■ Directions for this task: Using the listing below, give the number of lines in which the string "가타가나" appears, and nothing else.
------------------------------------------------
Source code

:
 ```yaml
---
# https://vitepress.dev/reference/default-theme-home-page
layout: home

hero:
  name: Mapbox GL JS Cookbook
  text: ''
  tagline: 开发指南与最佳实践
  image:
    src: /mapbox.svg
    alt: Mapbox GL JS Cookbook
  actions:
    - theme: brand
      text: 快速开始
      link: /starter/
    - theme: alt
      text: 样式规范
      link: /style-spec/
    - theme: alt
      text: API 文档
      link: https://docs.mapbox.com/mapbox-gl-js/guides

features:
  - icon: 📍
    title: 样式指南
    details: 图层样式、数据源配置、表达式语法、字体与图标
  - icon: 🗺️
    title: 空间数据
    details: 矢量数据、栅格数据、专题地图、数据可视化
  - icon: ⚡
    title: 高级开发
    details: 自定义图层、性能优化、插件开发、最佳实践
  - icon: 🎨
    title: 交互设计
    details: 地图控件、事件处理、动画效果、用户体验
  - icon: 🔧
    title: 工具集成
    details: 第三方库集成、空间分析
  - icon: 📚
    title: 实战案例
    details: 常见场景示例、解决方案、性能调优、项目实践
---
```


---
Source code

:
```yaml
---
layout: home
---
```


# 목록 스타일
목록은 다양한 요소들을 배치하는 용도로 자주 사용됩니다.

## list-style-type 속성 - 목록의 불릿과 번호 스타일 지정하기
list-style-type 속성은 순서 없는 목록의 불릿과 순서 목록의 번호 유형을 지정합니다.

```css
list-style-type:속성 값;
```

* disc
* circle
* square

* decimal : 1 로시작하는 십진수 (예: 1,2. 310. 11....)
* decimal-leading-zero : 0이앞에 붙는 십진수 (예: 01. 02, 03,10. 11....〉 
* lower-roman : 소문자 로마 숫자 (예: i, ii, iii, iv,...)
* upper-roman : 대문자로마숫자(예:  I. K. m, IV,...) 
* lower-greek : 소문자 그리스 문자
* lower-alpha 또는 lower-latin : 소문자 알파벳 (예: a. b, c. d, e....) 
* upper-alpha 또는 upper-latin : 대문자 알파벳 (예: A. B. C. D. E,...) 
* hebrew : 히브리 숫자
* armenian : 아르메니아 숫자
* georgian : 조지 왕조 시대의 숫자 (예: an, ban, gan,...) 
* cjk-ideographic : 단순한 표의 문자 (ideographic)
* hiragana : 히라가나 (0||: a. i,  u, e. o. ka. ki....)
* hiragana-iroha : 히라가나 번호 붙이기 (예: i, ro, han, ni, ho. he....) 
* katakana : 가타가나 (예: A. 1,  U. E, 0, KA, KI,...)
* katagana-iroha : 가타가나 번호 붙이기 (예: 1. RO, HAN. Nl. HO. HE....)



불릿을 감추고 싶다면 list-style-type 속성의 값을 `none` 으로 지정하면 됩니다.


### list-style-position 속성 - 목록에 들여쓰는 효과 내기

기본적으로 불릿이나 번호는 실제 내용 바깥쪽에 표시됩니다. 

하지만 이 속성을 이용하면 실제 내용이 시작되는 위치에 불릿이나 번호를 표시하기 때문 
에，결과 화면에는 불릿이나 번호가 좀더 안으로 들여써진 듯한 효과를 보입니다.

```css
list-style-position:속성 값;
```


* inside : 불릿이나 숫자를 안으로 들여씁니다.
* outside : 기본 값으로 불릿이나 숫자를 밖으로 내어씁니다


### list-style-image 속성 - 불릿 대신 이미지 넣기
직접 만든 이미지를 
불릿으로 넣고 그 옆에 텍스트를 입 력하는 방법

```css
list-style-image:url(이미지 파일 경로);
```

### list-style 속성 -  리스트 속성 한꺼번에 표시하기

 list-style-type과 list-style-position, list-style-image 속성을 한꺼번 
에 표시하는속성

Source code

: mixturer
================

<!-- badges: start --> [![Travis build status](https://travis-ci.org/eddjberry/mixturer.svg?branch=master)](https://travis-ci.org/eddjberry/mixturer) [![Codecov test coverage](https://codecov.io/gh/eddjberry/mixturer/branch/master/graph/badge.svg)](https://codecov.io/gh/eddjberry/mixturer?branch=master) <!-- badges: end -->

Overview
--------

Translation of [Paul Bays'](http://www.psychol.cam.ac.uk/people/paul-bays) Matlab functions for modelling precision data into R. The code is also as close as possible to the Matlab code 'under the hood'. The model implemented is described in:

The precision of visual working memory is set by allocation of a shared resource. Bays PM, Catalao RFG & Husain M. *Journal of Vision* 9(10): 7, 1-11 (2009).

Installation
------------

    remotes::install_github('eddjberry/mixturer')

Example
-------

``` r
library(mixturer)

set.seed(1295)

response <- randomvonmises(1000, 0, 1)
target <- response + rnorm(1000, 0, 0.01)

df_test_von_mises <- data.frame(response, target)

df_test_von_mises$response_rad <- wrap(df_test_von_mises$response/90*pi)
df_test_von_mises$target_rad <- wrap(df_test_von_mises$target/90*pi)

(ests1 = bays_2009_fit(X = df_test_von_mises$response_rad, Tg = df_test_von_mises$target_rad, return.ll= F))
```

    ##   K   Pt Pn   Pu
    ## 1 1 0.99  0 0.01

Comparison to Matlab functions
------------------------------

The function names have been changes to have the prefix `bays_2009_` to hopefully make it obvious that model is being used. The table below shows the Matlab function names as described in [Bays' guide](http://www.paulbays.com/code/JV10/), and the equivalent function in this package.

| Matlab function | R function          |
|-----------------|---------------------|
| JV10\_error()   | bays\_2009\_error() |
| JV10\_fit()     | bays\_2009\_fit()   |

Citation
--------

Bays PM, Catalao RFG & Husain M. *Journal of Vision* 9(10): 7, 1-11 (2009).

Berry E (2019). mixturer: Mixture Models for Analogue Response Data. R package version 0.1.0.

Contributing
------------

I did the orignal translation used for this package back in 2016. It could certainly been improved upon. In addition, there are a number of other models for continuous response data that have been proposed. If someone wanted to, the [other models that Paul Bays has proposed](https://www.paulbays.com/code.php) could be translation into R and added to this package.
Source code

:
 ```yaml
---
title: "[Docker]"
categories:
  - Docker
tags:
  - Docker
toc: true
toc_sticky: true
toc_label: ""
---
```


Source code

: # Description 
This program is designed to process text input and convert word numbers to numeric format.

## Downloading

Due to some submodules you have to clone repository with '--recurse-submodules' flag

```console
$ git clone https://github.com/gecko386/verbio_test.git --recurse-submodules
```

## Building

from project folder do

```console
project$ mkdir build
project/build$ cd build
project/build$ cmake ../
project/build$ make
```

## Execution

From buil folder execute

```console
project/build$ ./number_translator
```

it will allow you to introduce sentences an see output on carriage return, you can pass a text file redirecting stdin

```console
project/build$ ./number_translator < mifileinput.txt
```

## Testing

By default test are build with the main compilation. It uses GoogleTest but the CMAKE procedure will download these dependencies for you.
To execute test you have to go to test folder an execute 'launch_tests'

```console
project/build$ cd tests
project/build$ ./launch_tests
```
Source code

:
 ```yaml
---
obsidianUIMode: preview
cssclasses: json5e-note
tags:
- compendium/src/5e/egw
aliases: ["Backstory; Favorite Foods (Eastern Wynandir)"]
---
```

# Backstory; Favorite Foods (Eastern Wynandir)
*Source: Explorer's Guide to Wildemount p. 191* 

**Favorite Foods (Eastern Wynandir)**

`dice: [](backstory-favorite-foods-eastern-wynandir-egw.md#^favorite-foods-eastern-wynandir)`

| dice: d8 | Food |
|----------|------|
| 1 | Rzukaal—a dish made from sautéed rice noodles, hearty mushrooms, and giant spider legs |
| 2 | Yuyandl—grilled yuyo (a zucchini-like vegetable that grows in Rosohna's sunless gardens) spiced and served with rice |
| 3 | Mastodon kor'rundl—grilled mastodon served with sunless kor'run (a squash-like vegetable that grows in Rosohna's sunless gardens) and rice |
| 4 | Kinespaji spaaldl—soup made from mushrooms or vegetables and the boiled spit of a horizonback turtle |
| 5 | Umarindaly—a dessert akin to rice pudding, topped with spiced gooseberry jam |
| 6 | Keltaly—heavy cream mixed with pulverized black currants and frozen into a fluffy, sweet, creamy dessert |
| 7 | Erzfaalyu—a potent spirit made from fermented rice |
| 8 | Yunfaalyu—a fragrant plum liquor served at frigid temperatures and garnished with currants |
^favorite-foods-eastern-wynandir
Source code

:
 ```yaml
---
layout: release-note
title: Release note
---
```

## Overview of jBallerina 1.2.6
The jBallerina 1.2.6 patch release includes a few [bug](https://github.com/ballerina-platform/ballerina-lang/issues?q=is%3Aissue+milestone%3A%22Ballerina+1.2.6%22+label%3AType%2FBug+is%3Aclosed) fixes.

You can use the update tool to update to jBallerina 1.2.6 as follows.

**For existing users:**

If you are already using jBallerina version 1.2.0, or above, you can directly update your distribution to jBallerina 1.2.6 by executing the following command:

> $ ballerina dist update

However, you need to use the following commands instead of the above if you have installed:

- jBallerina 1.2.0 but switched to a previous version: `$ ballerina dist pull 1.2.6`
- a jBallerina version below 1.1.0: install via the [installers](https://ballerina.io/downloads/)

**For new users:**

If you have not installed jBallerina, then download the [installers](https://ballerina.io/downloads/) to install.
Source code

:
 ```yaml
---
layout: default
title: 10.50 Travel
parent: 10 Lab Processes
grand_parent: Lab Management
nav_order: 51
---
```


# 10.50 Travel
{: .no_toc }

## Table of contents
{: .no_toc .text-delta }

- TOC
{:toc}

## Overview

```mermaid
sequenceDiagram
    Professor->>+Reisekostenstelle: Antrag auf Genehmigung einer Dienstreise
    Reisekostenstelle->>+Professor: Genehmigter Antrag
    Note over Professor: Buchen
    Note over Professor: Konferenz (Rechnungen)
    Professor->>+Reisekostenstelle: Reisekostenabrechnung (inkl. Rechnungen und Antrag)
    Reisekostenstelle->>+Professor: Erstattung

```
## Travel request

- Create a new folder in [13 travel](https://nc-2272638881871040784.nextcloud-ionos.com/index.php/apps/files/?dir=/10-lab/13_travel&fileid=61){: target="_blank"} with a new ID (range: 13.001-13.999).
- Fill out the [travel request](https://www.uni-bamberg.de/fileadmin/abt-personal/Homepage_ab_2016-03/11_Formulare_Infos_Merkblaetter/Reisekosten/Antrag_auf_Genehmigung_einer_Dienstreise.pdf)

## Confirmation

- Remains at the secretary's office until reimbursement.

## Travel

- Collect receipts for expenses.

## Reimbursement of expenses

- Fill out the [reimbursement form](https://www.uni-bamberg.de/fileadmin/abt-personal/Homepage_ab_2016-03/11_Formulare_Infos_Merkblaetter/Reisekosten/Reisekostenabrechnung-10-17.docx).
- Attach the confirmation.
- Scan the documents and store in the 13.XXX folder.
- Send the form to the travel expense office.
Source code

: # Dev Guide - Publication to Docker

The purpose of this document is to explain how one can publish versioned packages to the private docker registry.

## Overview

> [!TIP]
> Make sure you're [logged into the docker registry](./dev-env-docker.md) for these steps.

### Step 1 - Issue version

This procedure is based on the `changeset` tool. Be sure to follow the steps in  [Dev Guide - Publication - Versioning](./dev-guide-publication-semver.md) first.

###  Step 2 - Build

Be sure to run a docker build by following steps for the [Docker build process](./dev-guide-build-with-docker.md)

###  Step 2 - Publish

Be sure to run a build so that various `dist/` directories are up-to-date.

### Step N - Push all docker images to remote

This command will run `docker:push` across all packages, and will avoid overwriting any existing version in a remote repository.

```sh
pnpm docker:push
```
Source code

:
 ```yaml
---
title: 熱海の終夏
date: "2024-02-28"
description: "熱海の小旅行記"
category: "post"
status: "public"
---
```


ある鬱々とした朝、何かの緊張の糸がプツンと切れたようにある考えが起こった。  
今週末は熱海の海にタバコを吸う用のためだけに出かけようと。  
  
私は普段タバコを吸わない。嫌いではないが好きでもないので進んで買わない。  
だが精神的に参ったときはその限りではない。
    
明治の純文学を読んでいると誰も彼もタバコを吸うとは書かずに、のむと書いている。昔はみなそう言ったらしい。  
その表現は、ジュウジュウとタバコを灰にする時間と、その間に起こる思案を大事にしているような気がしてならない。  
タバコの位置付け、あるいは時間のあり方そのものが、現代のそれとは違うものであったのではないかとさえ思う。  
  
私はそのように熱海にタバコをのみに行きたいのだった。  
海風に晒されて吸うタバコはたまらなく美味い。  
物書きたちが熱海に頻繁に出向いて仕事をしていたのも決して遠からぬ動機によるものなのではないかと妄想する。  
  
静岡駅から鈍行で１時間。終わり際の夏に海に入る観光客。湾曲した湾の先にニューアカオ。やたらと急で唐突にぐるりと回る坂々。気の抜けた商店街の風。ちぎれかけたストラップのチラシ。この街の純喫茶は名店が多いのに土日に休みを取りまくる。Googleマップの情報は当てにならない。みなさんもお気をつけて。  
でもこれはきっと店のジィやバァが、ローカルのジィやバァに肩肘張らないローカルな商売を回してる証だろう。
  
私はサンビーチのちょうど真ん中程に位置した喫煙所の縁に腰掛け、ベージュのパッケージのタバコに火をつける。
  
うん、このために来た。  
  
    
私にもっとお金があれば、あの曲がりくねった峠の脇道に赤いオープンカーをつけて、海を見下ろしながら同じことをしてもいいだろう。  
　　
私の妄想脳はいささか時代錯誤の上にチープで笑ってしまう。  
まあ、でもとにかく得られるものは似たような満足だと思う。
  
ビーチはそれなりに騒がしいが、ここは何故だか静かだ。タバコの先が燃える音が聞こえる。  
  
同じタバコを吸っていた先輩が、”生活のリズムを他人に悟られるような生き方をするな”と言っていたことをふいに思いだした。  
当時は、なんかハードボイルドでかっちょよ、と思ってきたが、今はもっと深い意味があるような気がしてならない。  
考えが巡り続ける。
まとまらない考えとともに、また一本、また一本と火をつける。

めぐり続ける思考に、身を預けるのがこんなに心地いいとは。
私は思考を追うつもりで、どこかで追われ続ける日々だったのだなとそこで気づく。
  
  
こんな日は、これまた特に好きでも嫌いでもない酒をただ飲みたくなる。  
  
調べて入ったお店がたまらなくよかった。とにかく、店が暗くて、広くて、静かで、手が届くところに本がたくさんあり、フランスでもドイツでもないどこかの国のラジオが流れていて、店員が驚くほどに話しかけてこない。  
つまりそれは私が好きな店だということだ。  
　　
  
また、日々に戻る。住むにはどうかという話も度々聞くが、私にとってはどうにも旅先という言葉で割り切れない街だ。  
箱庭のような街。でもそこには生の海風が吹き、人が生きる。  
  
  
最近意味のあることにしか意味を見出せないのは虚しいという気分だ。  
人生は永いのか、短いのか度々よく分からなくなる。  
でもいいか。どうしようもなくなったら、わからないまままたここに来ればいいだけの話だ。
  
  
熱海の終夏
------------------------------------------------
■ Exercise solution: 2